Under a President Hillary Clinton, however, that Third World War would have been an all-too-possible – even likely – scenario. She would have continued the policy of the Obama administration in which she served. That comprised ineffectual posturing against the Russians, alternately placing sanctions on them (over Ukraine and Crimea) and then trying to negotiate and cooperate with them instead (over Syria), neither to much effect.
America’s relations with the world’s other nuclear superpower matters, and the whole world needs someone who can make them work. Trump was always much more likely to do that than Clinton, and that realisation played some role in his victory.

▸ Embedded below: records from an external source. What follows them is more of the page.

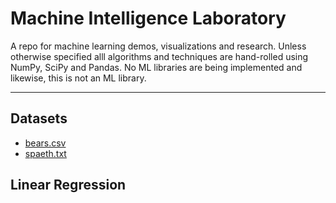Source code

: # Machine Intelligence Laboratory
A repo for machine learning demos, visualizations and research. Unless otherwise specified alll algorithms and techniques are hand-rolled using NumPy, SciPy and Pandas. No ML libraries are being implemented and likewise, this is not an ML library.

----
## Datasets
 * [bears.csv](https://people.sc.fsu.edu/~jburkardt/datasets/triola/bears.csv)
 * [spaeth.txt](https://people.sc.fsu.edu/~jburkardt/datasets/spaeth/spaeth.html)

## Linear Regression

America doesn’t want a scrap with Russia. Clinton would have ramped up the rhetoric, laid down the ultimatums, issued the demands. Either she would have ended up in some sort of confrontation, probably fought by proxy by hapless others, or else suffered a humiliating climbdown, a re-run of the Cuban missile crisis but with a much less happy ending. There was also that outside chance of mutually assured destruction of Planet Earth. That’s now evaporated, and that’s why we can breathe a sigh of relief.

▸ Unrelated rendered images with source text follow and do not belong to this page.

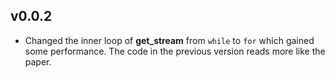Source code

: ## v0.0.2
- Changed the inner loop of **get_stream** from `while` to `for` which
  gained some performance. The code in the previous version reads more
  like the paper.
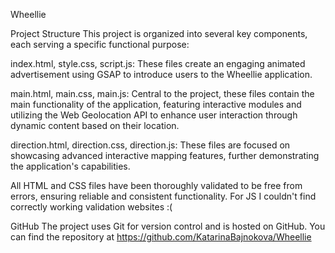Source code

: Wheellie

Project Structure
This project is organized into several key components, each serving a specific functional purpose:

index.html, style.css, script.js: These files create an engaging animated advertisement using GSAP to introduce users to the Wheellie application.

main.html, main.css, main.js: Central to the project, these files contain the main functionality of the application, featuring interactive modules and utilizing the Web Geolocation API to enhance user interaction through dynamic content based on their location.

direction.html, direction.css, direction.js: These files are focused on showcasing advanced interactive mapping features, further demonstrating the application's capabilities.

All HTML and CSS files have been thoroughly validated to be free from errors, ensuring reliable and consistent functionality. For JS I couldn't find correctly working validation websites :(

GitHub
The project uses Git for version control and is hosted on GitHub. You can find the repository at https://github.com/KatarinaBajnokova/Wheellie

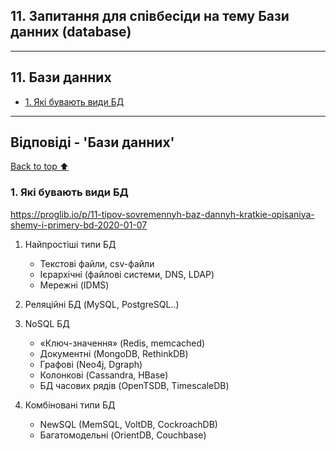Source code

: ## **11. Запитання для співбесіди на тему Бази данних (database)**

---

## 11. Бази данних

- [1. Які бувають види БД](https://tendil.github.io/tjh-knowledge-base#1-які-бувають-види-бд)

---

## Відповіді - 'Бази данних'

[Back to top ⬆️](#11-database)  
### 1. Які бувають види БД
https://proglib.io/p/11-tipov-sovremennyh-baz-dannyh-kratkie-opisaniya-shemy-i-primery-bd-2020-01-07
1. Найпростіші типи БД
   * Текстові файли, csv-файли
   * Ієрархічні (файлові системи, DNS, LDAP)
   * Мережні (IDMS)

2. Реляційні БД (MySQL, PostgreSQL..)

3. NoSQL БД
   * «Ключ-значення» (Redis, memcached)
   * Документні (MongoDB, RethinkDB)
   * Графові (Neo4j, Dgraph)
   * Колонкові (Cassandra, HBase)
   * БД часових рядів (OpenTSDB, TimescaleDB)

4. Комбіновані типи БД
   * NewSQL (MemSQL, VoltDB, CockroachDB)
   * Багатомодельні (OrientDB, Couchbase)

So, Trump the Peacemaker? Why not? Diplomacy, despite appearances, is about more than platitudes and polite cocktail parties. It is about identifying vital national interests and pursuing them. It is about doing deals.

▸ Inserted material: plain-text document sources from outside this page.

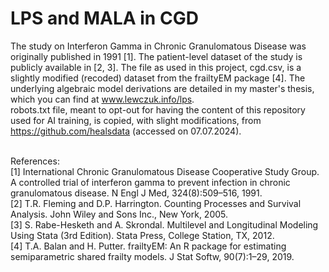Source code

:# LPS and MALA in CGD <br />
The study on Interferon Gamma in Chronic Granulomatous Disease was originally published in 1991 [1]. The patient-level dataset of the study is publicly available in [2, 3]. The file as used in this project, cgd.csv, is a slightly modified (recoded) dataset from the frailtyEM package [4]. The underlying algebraic model derivations are detailed in my master's thesis, which you can find at www.lewczuk.info/lps. <br />
robots.txt file, meant to opt-out for having the content of this repository used for AI training, is copied, with slight modifications, from https://github.com/healsdata  (accessed on 07.07.2024). <br />

<br />
References: <br />  
[1] International Chronic Granulomatous Disease Cooperative Study Group. A controlled trial
of interferon gamma to prevent infection in chronic granulomatous disease. N Engl J Med,
324(8):509–516, 1991. <br />
[2] T.R. Fleming and D.P. Harrington. Counting Processes and Survival Analysis. John Wiley and
Sons Inc., New York, 2005. <br />
[3] S. Rabe-Hesketh and A. Skrondal. Multilevel and Longitudinal Modeling Using Stata (3rd Edition). Stata Press, College
Station, TX, 2012. <br />
[4] T.A. Balan and H. Putter. frailtyEM: An R package for estimating semiparametric shared frailty
models. J Stat Softw, 90(7):1–29, 2019. <br />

Even Donald Trump’s worst enemy (and there is some stiff competition for that accolade) would concede that he is a deal maker. He enjoys a deal. He is none too fussy about who he deals with, either.
Which brings us to Vladimir Putin. The importance of personal political chemistry is often overstated in international affairs, but it has a role.
Plainly, there are some intriguing parallels between the President-elect of the United States and the President of the Russian Federation. Both men lead nations that are concerned about economic failure and a perceived loss of prestige. President Putin never ran on the slogan “Make Russia Great Again”, but he might as well have. Both are oddly thin-skinned and surprisingly sensitive to slights, personal and national. Both have a self-image of being tough realists.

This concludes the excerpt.